Nov. 24 (Bloomberg) -- Rabobank Nederland, the fourth- largest corporate bond issuer in Europe, plans to halve sales of senior debt next year to reduce its reliance on a market roiled by the sovereign crisis.
The world’s highest-rated private lender will seek 20 billion euros ($27 billion) to 25 billion euros from senior bond offerings in 2012, according to Michael Gower, the head of long- term funding at Utrecht-based Rabobank. Investors will be denied AAA rated securities that returned 3.3 percent this year, more than double the average for securities in Bank of America Merrill Lynch’s EMU Corporates, Banking index.
“We’ve been extremely conservative by raising a significant amount of capital over a number of years, just to be prepared for what was a highly unlikely scenario that we’re now living in,” Gower said in an interview. “The bank doesn’t need to borrow until 2013 so there’s no pressure.”
Rabobank raised more than 40 billion euros from senior debt sales this year, 43 percent more than it needed to refinance securities coming due. The lender is stockpiling reserves as the debt crisis intensifies, sending borrowing costs in core economies outside Germany to euro-era records and driving relative yields on bank bonds to the highest since May 2009.
European banks face about 400 billion euros of debt coming due next year, ING Groep NV data show. The extra yield investors demand to buy bank bonds instead of government debt has climbed 171 basis points this year to 406, and reached 411 on Oct. 5, according to Bank of America Merrill Lynch’s index.
Rabobank’s bonds yield 3.2 percent on average, according to Bank of America Merrill Lynch index data.

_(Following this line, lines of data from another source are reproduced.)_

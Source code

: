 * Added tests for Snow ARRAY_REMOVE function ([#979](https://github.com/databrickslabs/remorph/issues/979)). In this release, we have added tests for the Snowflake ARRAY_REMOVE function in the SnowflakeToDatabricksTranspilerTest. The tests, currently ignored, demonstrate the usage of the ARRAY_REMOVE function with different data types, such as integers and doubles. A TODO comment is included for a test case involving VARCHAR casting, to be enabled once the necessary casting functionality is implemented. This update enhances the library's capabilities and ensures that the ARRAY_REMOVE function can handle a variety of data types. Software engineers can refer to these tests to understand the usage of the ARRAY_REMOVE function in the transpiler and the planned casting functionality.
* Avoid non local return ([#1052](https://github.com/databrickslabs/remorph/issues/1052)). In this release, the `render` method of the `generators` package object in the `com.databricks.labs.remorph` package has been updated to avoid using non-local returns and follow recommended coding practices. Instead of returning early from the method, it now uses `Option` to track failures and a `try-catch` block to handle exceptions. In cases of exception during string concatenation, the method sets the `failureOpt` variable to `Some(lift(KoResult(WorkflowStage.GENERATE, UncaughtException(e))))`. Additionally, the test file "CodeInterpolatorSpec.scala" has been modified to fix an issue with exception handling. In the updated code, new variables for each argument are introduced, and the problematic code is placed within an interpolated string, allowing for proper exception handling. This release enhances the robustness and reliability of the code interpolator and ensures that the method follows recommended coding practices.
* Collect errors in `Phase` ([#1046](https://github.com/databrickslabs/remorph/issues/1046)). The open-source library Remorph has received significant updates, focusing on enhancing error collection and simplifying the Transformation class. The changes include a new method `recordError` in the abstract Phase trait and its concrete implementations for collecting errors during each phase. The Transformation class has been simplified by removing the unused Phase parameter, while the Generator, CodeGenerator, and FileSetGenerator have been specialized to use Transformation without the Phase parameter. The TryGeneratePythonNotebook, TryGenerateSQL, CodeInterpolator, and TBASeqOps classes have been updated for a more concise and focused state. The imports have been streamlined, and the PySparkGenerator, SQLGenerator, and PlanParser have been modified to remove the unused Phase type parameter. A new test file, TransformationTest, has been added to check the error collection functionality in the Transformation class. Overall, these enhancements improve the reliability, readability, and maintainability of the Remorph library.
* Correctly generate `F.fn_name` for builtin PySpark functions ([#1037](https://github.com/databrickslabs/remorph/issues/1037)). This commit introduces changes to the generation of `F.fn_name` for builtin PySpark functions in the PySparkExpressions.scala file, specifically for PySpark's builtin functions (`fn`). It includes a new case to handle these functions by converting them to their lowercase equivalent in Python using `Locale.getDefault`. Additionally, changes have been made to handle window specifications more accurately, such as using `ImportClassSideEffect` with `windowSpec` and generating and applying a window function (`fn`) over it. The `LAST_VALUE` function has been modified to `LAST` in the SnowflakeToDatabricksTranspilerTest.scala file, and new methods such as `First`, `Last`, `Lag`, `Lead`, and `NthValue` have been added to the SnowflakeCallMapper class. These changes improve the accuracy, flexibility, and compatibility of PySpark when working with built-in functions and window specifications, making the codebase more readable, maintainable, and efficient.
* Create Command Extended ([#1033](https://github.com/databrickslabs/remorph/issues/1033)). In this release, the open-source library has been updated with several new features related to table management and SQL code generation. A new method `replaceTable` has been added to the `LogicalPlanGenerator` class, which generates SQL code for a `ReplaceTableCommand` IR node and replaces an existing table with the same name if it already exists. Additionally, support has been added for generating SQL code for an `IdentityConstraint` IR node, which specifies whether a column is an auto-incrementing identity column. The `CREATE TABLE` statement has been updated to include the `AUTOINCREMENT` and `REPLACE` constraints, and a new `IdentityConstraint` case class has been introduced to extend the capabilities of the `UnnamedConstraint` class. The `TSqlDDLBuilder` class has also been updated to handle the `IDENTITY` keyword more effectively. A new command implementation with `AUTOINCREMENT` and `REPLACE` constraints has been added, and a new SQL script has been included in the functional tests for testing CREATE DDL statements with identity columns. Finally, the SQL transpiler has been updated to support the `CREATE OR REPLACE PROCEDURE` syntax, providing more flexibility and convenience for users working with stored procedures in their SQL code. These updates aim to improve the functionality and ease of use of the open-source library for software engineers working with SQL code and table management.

That’s less than the 5.8 percent average for the 803 securities in the bank’s European financials index, and below the 4.9 percent that investors demand to hold U.S. bank bonds in its U.S. Corporates, Banks gauge.
Rabobank, formed in 1898 as a cooperative lender serving Dutch farmers, is the world’s biggest agricultural bank with operations in 48 countries, according to the lender’s website. Net income climbed to 1.85 billion euros in the six months ended June 30, a 13 percent increase from the same period a year earlier, the bank said in August.
The lender has the top ratings from Moody’s Investors Service and Standard & Poor’s. Fitch Ratings ranks it one level lower at AA+.
“Given its conservative structure, Rabobank gives you banking exposure with less volatility,” said Andreas Fischer, a Zurich-based fund manager at Clariden Leu AG, which oversees $102 billion of assets, including some Rabobank bonds. “People will like the fact that they get a relative attractive yield pickup for a bond they can allocate to their AAA rating bucket.”
The cost of insuring against a Rabobank default has risen 36 percent since Oct. 28, about half the jump in a benchmark index of bank-bond risk.
Credit-default swaps on the Dutch lender climbed to 129 basis points, the highest since May 2009, from 95, CMA prices show. The Markit iTraxx Financial Index linked to the senior debt of 25 banks and insurers rose 65 percent in the same period to a record 342 basis points, according to JPMorgan Chase & Co.
Credit-default swaps pay the buyer face value if a borrower fails to meet its obligations, less the value of the defaulted debt. A basis point equals $1,000 annually on a contract protecting $10 million of bonds.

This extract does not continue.